Book Review: A Dance with Dragons by George R.R. Martin

I waited six years for this book to come out. That’s right, six years.

The reviews were just glowing prior to its release and after having read this book, they make me wonder if any of those reviewers have actually read A Game of Thrones, which is far and away a better novel than A Dance with Dragons can ever hope to be. Still, there is hope. I will not blow smoke up someone’s behind over this novel. If you are a fan of the series, you should read it. This is a climactic piece. There are so many storytelling elements that get put into play here that you will find yourself slogging through chapters that you would normally skip, simply because you know there are pieces to the puzzle inside. Overall, this is a good entry into the series, but I am not going to sit here and tell you that it was the best book I’ve ever read, because simply put, it wasn’t. It also wasn’t the worst. The problem with it isn’t that it’s not a good book.  The problem is that A Dance With Dragons suffers from pacing issues and it fails to recapture the sort of storytelling that had fans clamoring for Martin to finish this book for six years.

I have felt a little sad since A Feast for Crows was released. The book was bland and dull, it had none of the characters I was interested in reading about in it. It ended on a good cliffhanger though and I love to hate a good cliffhanger, but that’s about all it had going for it. I have wondered, since then, if Martin has lost some of his earlier panache. I know that the fans have worn him down terribly because it has taken him so long to produce this promised book that was originally going to end the series, but I don’t think it’s an excuse for a substandard product. It took him six years to write this book, it should be elegant! It should be engaging from page one, and unfortunately, it’s not.

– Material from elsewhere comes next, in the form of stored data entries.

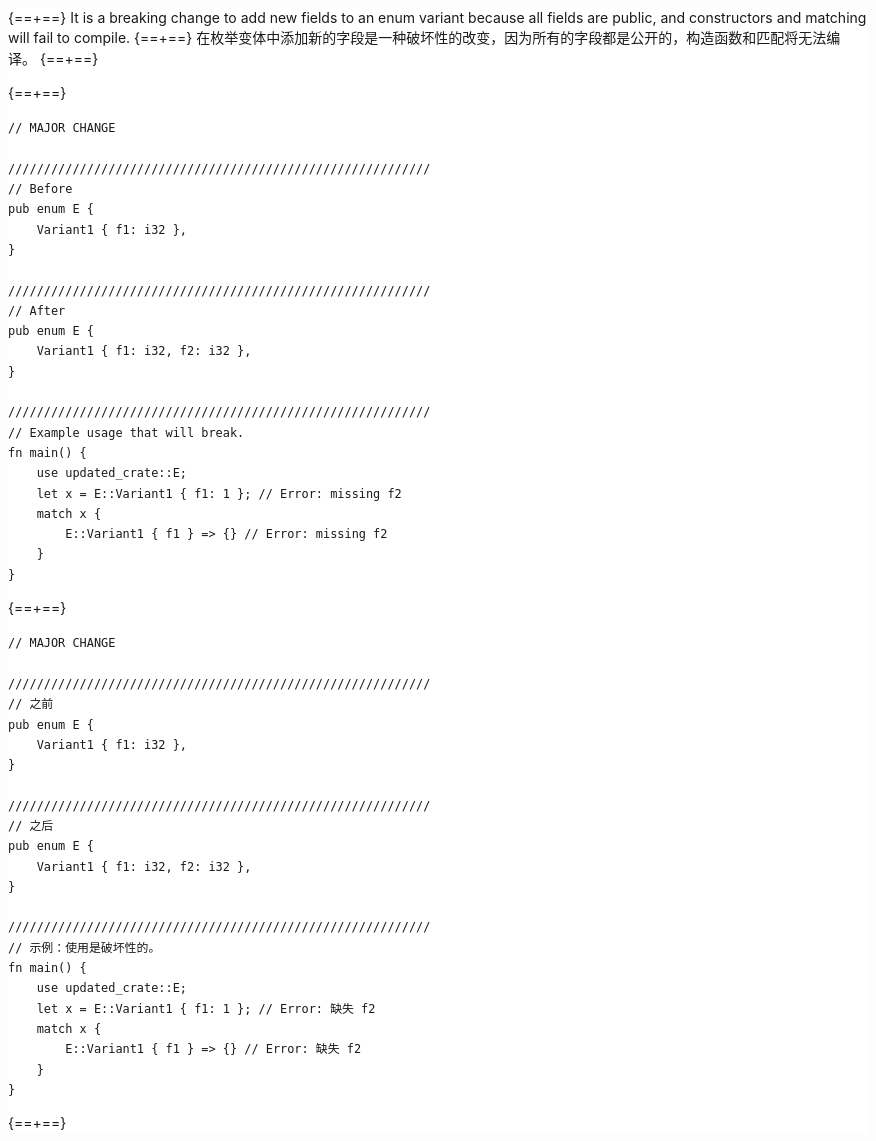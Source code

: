 
{==+==}
It is a breaking change to add new fields to an enum variant because all
fields are public, and constructors and matching will fail to compile.
{==+==}
在枚举变体中添加新的字段是一种破坏性的改变，因为所有的字段都是公开的，构造函数和匹配将无法编译。
{==+==}


{==+==}
```rust,ignore
// MAJOR CHANGE

///////////////////////////////////////////////////////////
// Before
pub enum E {
    Variant1 { f1: i32 },
}

///////////////////////////////////////////////////////////
// After
pub enum E {
    Variant1 { f1: i32, f2: i32 },
}

///////////////////////////////////////////////////////////
// Example usage that will break.
fn main() {
    use updated_crate::E;
    let x = E::Variant1 { f1: 1 }; // Error: missing f2
    match x {
        E::Variant1 { f1 } => {} // Error: missing f2
    }
}
```
{==+==}
```rust,ignore
// MAJOR CHANGE

///////////////////////////////////////////////////////////
// 之前
pub enum E {
    Variant1 { f1: i32 },
}

///////////////////////////////////////////////////////////
// 之后
pub enum E {
    Variant1 { f1: i32, f2: i32 },
}

///////////////////////////////////////////////////////////
// 示例：使用是破坏性的。
fn main() {
    use updated_crate::E;
    let x = E::Variant1 { f1: 1 }; // Error: 缺失 f2
    match x {
        E::Variant1 { f1 } => {} // Error: 缺失 f2
    }
}
```
{==+==}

For those of you who do not wish to read spoilers, please skip to the end.

The prologue and early couple of chapters are decent. I loved that the book opened with a frightening scene that introduced us to the cruelty of the Others and I also loved that we were able to catch up with Tyrion, Daenerys and Bran right away, but after that is where the story sort of flops around for a while.  It was hard not to skip ahead. These early chapters are also very slow. I feel that several of the early Jon chapters could have been condensed into one. It would have increased the pacing and made it easier for me to get through the chapters in between. It wasn’t until almost half way through the book that I stopped dreading the chapters from Jon Snow’s point of view. Jon Snow has been a character that has intrigued me from his introduction in A Game of Thrones. His story has been a very sad and poignant one to follow and I have to say that I was more than a little outraged that I slogged my way through all of that political mudslinging to do with Jon and the Wall and the cast of cut throats that he was trying to keep in line only for Martin to kill Jon off at the end of the book. I felt like those chapters were a complete waste of my time. His death was so poorly treated that I wouldn’t have made note of it if I hadn’t been waiting for Jon to get uppity and come down off the wall to save someone. Martin had plenty of time to make Jon’s death a tear jerker or at least create some kind of emotional connection to it with the reader. Instead, I was left thinking, “Oh. Crap. There goes another Stark.” And then I moved on. The chapters with Tyrion are slow to read too, but for Tyrion, that’s actually a good thing. That character plays the long game so you know that while he may be getting taken along for a ride, he is happy to collect whatever crumbs he can along the way and those crumbs will matter later.

Where this book really shines is with the chapters on Daenerys. Her story has always been one with the potential to explode like a powder keg and for those of you that haven’t read it yet, I cannot bring myself to spoil her pages for you. These were written the way I wanted Martin to write and this part of the story gave me that emotional attachment that got me through the boring parts of this book, because Daenerys and her dragons start making a complete spectacle of themselves, just as we had hoped they would do from the day the eggs were gifted to her. I cried and at one point, I got up from the table where I was reading and shouted, “YES!” to no one in particular. If every chapter in this book had been written with this level of care for storytelling, I could give you a glowing review of this novel too.

Sadly, I can’t give you that glowing review. I actually had friends mention to me that they felt that Martin must have hired a ghost writer for the first three books because the quality of the writing went so far down hill for the last two that Martin must have been forced to write them himself, which was why it was taking so long for them to get done. It’s clear to me why those thoughts cross people’s minds. Martin’s writing is definitely not what it was. I hope that it will improve with The Winds of Winter and that maybe this was just a place where Martin was telling the pieces of the story that he had to tell and perhaps not the ones that he wanted to tell. Writing climaxes and combats and of maidens and magic is so much more intriguing to a writer than laying out some boring setting and putting down bread crumbs. Much like you, writers also want to know how it ends. I have been there so many times with my own writing that I find it hard to blame Martin for having a book that was just okay. He’s already given me three amazing works to enjoy, somewhere along the line, some of the works in this series had to be not quite as good as the others. I definitely think we’re in that place.